A wall of gray clouds advances like a column of soldiers on parade marching down the wide boulevard of sky. It’s been threatening to rain the way summer days threaten rain. The dog was good on our morning walk. He ignored other dogs, and even walked closely by a rabbit and didn’t try to chase. Or maybe I just wasn’t focused on all the ways our walk could go wrong. When I’m not focused on those things, I can see a neighbor’s grill and be reminded of cookouts, and I can slow down as we pass the sweet smell of honeysuckles in early bloom. It might have helped that I read a few poems, and no social media, before going on our walk. I might have created a frame of mind receptive to the small wonders of the outside world and reverie.
Last night I dreamed of failure. I was sick to my stomach with nerves over the things I hadn’t done for an in-depth history class on race in early America. I only read part of one of the chapters in a three-chapter major exam and I didn’t finish the paper that was due. We were approaching the end of the semester – I was screwed.
This morning I attempted a poem about the anxiety of shadowy steps seen in the light from under a doorway. My initial thought was a type of giddy anxiety – the kind that comes when kids play games like hide and seek… the kind that accompanies the quick bursting in of an a-ha gotcha, or the slow walk in of a parent announcing who they’re looking for…. “I wonder where he could be…?” But that wasn’t the poem I wrote. Instead, I tried to imagine a different type of anxiety, one born of terror in the night. A child forced to bear witness to abuse. Maybe a brother with a broken arm or an eye gone purple where a ring broke the skin. A sister too young to know the weight of men and the smell of sweat and booze.
This, too, was before the walk and maybe primed the pump for seeing a world of color and full of morning birdsong. The neighborhood is quiet at seven AM on a Sunday. As we turned the corner on to the gravel road leading to the house, I began to wonder if I might miss it, this quiet – especially if I took up city life where it can be hard to find some peace. I’m not entirely opposed to suburban or semi-country life, but it seems better when it’s shared – and not just with a dog.
On my walks yesterday and today I’ve been wondering, almost imagining, what that might look like. How might sharing time play out? The last time I really attempted something like that, I found myself wanting to give all of my time away – and sometimes being offended if it wasn’t reciprocated or respected or taken as the gift I intended it to be. I would have spent every waking moment with this person and was disappointed when she chose or wanted otherwise. And attempted is the wrong word choice there. Our spending time together, lots of time, started out naturally as something we both wanted. It wasn’t something I actively sought out. For me, being this way (wanting to spend my time with someone else) was the difference between necessity and preference. I didn’t need to be with this person, I just preferred it to every other option. From a poem I read last night: “Each morning we worked together / apart. I in my downstairs study / and Jane at her rolltop desk” I think my preference to experience together as much of life as possible was felt as an overcrowding and was, in the end, mis-characterized as being needy.
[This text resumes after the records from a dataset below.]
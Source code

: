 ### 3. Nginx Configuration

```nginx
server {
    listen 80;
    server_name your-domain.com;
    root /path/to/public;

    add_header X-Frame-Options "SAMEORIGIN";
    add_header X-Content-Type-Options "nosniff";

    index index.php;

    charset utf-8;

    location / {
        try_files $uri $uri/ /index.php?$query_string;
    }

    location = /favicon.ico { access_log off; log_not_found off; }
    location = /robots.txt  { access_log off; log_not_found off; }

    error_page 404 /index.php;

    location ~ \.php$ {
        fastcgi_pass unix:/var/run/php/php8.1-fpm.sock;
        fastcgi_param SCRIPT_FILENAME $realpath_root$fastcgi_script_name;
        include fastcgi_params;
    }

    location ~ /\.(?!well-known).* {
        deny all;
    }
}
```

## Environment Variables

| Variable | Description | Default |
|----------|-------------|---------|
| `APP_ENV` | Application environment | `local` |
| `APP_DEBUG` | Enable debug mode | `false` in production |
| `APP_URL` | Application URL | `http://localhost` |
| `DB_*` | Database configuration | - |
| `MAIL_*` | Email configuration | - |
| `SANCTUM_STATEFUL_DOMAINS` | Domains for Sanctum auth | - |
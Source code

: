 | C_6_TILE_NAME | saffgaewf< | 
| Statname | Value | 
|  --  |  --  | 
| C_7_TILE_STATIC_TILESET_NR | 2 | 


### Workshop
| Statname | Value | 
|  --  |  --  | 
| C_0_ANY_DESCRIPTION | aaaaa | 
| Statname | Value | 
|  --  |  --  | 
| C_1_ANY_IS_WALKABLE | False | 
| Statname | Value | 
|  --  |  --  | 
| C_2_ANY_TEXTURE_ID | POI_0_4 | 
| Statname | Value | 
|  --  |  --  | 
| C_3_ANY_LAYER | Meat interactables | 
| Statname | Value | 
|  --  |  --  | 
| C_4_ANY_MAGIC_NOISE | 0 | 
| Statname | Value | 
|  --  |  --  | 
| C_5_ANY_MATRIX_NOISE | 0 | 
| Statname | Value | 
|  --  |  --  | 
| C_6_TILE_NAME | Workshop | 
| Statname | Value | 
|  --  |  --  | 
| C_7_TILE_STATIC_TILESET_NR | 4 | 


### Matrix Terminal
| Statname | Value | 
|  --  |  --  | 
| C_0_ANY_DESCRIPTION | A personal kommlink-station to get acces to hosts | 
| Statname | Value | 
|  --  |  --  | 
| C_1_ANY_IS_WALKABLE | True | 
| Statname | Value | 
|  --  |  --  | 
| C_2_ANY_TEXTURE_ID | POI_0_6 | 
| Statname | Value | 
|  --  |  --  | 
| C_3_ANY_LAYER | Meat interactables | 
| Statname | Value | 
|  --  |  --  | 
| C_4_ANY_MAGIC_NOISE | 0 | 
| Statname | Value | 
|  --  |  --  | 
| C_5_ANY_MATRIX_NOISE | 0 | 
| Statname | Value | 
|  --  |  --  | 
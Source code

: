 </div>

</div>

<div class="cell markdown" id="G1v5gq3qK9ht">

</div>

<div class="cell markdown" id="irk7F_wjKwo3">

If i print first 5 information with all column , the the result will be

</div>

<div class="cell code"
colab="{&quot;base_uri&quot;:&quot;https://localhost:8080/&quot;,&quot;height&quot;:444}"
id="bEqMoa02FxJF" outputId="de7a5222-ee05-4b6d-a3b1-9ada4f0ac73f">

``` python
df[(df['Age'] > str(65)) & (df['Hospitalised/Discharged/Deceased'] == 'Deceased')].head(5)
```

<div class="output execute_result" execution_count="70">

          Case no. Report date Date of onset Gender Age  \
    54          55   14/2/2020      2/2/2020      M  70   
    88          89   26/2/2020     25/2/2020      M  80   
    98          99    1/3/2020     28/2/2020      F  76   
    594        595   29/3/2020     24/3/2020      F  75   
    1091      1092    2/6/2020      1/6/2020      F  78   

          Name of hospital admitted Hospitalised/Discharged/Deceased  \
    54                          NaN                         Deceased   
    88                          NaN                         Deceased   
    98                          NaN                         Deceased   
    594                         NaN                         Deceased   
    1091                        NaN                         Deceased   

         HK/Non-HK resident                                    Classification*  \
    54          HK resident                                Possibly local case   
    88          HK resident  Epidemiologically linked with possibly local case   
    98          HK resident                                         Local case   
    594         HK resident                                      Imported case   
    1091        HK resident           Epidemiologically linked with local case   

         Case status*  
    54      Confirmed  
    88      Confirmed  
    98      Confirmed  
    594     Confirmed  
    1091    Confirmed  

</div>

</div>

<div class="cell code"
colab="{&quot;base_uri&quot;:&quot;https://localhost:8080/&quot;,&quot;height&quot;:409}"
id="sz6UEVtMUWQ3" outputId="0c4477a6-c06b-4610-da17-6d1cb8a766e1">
Fearing it was true, I may have gone overboard in trying to prove (mostly to myself) that it really was a preference and not a need or fear. I’ve spent the majority of these last two or three years alone in this quasi-experiment and stubborn proof only to get back to where I was before. I don’t need company, but it’s nice on a morning walk… it’s nice to have the additional input when the rain doesn’t come and the clouds give way to sun and you have a world of choices on how to spend the day… because deep down, you know that no matter what you choose, it will be made slightly (or entirely) better by the company you keep.
That’s what passes for a post this morning. The sun has come out and the world is mostly birdsong.